Collected data:
★ ★ ★ ★

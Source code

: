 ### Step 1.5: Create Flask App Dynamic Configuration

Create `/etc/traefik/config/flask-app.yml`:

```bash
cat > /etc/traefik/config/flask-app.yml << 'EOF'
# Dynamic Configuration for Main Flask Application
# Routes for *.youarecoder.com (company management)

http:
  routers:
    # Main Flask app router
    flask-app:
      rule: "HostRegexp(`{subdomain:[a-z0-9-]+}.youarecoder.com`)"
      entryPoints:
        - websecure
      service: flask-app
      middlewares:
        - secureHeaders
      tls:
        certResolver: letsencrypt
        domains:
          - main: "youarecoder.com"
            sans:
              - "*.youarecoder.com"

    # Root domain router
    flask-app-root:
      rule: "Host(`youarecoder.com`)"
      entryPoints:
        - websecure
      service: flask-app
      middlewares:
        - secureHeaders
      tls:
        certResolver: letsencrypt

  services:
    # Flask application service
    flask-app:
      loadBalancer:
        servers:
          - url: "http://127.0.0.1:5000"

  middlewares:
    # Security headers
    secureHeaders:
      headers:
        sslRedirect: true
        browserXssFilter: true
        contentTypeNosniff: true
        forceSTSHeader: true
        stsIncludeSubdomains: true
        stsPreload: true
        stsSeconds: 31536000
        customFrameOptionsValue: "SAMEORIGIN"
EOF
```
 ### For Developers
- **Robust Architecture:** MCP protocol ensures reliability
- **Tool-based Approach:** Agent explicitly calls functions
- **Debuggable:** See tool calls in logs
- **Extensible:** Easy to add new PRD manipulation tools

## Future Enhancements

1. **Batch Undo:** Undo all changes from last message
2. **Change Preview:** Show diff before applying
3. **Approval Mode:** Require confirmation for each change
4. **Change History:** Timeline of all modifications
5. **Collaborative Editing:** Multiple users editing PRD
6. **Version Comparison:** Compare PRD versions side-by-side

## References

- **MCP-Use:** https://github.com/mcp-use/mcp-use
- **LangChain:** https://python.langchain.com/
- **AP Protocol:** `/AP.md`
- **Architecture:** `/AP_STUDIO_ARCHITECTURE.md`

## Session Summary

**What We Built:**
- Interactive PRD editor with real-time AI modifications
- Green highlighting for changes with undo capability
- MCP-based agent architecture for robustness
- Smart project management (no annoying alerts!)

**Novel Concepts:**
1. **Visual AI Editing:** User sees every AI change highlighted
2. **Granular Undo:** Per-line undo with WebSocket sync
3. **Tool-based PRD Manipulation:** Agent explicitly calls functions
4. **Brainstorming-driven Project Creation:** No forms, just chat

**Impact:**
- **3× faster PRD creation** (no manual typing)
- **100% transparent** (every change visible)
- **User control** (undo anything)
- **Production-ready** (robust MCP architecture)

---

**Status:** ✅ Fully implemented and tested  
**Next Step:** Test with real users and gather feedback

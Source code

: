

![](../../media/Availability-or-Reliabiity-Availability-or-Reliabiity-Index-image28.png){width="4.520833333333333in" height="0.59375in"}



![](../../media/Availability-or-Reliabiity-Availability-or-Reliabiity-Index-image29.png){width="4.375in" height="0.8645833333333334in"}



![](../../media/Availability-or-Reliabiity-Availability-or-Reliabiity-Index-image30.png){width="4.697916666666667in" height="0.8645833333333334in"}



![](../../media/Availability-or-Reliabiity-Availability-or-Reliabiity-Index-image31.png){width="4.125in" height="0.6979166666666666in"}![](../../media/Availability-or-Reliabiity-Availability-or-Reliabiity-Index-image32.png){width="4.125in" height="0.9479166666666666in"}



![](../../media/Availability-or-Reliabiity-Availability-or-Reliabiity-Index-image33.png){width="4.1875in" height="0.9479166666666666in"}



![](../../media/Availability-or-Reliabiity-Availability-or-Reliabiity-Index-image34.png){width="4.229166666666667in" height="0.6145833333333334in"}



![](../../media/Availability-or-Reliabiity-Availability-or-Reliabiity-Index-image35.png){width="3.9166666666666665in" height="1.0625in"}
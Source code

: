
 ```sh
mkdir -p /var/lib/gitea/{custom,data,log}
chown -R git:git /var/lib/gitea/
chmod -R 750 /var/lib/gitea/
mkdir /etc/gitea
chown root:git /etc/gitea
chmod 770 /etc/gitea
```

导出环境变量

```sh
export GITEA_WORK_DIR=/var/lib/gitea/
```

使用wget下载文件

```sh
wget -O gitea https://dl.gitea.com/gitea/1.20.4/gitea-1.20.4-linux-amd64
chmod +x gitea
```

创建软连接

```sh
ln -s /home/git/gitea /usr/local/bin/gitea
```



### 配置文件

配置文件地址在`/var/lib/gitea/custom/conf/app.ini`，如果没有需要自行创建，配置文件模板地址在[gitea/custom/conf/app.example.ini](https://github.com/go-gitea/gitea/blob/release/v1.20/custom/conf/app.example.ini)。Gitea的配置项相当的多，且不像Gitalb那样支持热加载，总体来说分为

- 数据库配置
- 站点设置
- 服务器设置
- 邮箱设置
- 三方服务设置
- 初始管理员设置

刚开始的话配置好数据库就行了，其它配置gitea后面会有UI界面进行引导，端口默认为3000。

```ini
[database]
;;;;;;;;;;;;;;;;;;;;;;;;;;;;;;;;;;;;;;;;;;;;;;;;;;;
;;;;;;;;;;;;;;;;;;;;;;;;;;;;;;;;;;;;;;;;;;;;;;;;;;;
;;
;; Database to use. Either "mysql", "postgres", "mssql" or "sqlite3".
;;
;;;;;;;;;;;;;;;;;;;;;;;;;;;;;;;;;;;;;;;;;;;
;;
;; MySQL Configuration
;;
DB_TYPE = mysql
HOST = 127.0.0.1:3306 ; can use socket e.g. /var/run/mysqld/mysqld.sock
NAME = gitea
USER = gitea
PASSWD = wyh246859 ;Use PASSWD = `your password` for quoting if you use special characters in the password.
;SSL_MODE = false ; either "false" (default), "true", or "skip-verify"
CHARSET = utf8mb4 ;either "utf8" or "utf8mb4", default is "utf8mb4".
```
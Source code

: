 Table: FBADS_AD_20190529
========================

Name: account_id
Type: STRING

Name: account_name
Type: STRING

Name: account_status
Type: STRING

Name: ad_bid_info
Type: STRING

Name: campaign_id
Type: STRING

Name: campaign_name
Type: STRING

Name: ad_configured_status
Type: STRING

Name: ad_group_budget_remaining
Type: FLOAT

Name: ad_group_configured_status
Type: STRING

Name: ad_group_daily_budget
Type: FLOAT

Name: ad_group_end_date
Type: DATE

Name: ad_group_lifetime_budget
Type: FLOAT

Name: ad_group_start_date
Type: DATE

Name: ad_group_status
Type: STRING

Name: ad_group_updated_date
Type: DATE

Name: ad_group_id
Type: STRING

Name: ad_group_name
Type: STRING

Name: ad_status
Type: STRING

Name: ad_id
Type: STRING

★ ★ ★ ★

Task objective:
Count how many lines above contain the word "youarecoder". Reply with the number alone.

Result of this exercise:
5